对于itemEuclideanNoPref算法,输出排名第一条为ID为887的图书。我再进一步向下追踪:查询哪些用户对图书887进行了打分。
> rating[which(rating$bookid==887),]
userid bookid pref
1280 85 887 2
1743 119 887 8
2757 184 887 4
2791 186 887 5
有4个用户对图书887评分,再分别查看这个用户的属性
> user[c(85,119,184,186),]
userid gender age
85 85 F 31
119 119 F 49
184 184 M 27
186 186 M 35
其中2男,2女。由于我们的算法,已经排除了女性的评分,我们可以推断图书887的推荐应该来自于2个男性的评分者的推荐。
分别计算用户65,与用户184和用户186的评分的图书交集。
rat65<-rating[which(rating$userid==65),]
rat184<-rating[which(rating$userid==184),]
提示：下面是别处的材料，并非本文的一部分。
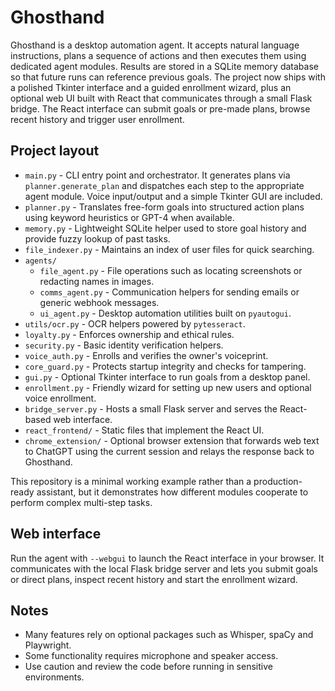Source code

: # Ghosthand

Ghosthand is a desktop automation agent.  It accepts natural language instructions, plans a sequence of actions and then executes them using dedicated agent modules.  Results are stored in a SQLite memory database so that future runs can reference previous goals.
The project now ships with a polished Tkinter interface and a guided enrollment wizard, plus an optional web UI built with React that communicates through a small Flask bridge.
The React interface can submit goals or pre-made plans, browse recent history and trigger user enrollment.
## Project layout

- `main.py` - CLI entry point and orchestrator. It generates plans via `planner.generate_plan` and dispatches each step to the appropriate agent module. Voice input/output and a simple Tkinter GUI are included.
- `planner.py` - Translates free-form goals into structured action plans using keyword heuristics or GPT-4 when available.
- `memory.py` - Lightweight SQLite helper used to store goal history and provide fuzzy lookup of past tasks.
- `file_indexer.py` - Maintains an index of user files for quick searching.
- `agents/`
  - `file_agent.py` - File operations such as locating screenshots or redacting names in images.
  - `comms_agent.py` - Communication helpers for sending emails or generic webhook messages.
  - `ui_agent.py` - Desktop automation utilities built on `pyautogui`.
- `utils/ocr.py` - OCR helpers powered by `pytesseract`.
- `loyalty.py` - Enforces ownership and ethical rules.
- `security.py` - Basic identity verification helpers.
- `voice_auth.py` - Enrolls and verifies the owner's voiceprint.
- `core_guard.py` - Protects startup integrity and checks for tampering.
- `gui.py` - Optional Tkinter interface to run goals from a desktop panel.
- `enrollment.py` - Friendly wizard for setting up new users and optional voice enrollment.
- `bridge_server.py` - Hosts a small Flask server and serves the React-based web interface.
- `react_frontend/` - Static files that implement the React UI.
- `chrome_extension/` - Optional browser extension that forwards web text to ChatGPT using the current session and relays the response back to Ghosthand.

This repository is a minimal working example rather than a production-ready assistant, but it demonstrates how different modules cooperate to perform complex multi-step tasks.

## Web interface
Run the agent with `--webgui` to launch the React interface in your browser. It communicates with the local Flask bridge server and lets you submit goals or direct plans, inspect recent history and start the enrollment wizard.

## Notes
- Many features rely on optional packages such as Whisper, spaCy and Playwright.
- Some functionality requires microphone and speaker access.
- Use caution and review the code before running in sensitive environments.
rat186<-rating[which(rating$userid==186),]
> intersect(rat65$bookid ,rat184$bookid)
integer(0)
> intersect(rat65$bookid ,rat186$bookid)
[1] 65 375
最后发现,用户65与用户186都给图书65和图书375打过分。我们再打分出用户186的评分记录。
> rat186
userid bookid pref
2790 186 65 7
2791 186 887 5
2792 186 529 3
2793 186 375 6
2794 186 566 7
2795 186 169 4
2796 186 907 1
2797 186 821 2
2798 186 720 5
2799 186 642 5
2800 186 137 3
2801 186 744 1
2802 186 896 2
2803 186 156 6
2804 186 392 3
2805 186 386 3
2806 186 901 7
2807 186 69 6
2808 186 845 6
2809 186 998 3
用户186,还给图书887打过分,所以对于给65用户推荐图书887,是合理的。